[DATA Boundary: Start]
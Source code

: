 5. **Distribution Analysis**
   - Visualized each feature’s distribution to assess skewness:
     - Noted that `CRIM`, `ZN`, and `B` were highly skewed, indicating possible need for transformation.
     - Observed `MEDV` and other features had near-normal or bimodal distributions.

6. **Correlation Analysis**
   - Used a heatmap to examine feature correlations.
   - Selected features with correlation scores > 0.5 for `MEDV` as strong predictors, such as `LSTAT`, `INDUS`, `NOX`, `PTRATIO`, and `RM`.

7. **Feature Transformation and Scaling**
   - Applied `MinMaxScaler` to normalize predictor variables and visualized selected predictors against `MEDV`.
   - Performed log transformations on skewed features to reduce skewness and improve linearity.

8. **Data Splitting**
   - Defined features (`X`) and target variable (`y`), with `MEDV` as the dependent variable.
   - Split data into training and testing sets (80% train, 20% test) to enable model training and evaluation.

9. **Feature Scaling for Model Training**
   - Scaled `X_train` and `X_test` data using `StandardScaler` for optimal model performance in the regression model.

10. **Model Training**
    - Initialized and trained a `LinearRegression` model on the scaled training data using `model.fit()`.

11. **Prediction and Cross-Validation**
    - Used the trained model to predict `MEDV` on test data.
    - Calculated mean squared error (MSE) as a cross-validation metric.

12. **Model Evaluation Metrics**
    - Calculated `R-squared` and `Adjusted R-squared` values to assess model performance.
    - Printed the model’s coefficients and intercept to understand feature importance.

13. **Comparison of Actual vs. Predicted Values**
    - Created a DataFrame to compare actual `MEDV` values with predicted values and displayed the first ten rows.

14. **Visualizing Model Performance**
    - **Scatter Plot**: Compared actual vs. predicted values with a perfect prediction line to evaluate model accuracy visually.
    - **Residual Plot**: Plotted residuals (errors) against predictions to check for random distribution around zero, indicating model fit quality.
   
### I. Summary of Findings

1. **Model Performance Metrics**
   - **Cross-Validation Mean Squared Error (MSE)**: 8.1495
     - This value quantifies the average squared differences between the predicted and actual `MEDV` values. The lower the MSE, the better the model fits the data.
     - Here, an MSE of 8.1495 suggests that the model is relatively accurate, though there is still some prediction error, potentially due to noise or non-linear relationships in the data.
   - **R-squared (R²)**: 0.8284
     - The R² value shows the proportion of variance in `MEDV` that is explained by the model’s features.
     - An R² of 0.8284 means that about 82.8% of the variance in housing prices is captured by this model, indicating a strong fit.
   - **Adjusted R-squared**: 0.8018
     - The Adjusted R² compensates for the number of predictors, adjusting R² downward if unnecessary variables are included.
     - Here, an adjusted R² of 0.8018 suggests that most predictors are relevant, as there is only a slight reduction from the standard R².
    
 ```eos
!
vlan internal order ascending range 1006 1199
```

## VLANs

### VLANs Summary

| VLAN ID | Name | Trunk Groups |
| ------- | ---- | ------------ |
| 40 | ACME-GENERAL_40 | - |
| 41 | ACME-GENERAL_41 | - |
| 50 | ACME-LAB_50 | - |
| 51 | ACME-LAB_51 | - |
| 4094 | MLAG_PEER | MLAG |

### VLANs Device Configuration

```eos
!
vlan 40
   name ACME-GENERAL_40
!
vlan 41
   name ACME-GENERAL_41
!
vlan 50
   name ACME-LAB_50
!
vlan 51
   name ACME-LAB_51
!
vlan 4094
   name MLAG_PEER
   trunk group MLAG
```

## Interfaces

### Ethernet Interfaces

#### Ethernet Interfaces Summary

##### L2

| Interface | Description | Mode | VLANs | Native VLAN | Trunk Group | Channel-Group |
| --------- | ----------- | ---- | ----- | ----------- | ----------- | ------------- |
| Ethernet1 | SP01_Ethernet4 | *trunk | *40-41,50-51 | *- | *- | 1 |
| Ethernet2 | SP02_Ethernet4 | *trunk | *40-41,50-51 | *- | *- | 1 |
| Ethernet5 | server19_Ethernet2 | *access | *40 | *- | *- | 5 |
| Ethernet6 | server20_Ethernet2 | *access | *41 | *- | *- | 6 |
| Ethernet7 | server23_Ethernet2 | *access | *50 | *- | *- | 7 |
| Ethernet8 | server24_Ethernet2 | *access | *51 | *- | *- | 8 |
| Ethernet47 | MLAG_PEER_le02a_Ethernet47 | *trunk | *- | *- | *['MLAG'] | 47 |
[DATA Boundary: End]
INSTRUCTIONS FOR THE TASK:
Every line above that includes the word "Plot" should be listed.

WRITTEN RESPONSE:
    - **Scatter Plot**: Compared actual vs. predicted values with a perfect prediction line to evaluate model accuracy visually.
    - **Residual Plot**: Plotted residuals (errors) against predictions to check for random distribution around zero, indicating model fit quality.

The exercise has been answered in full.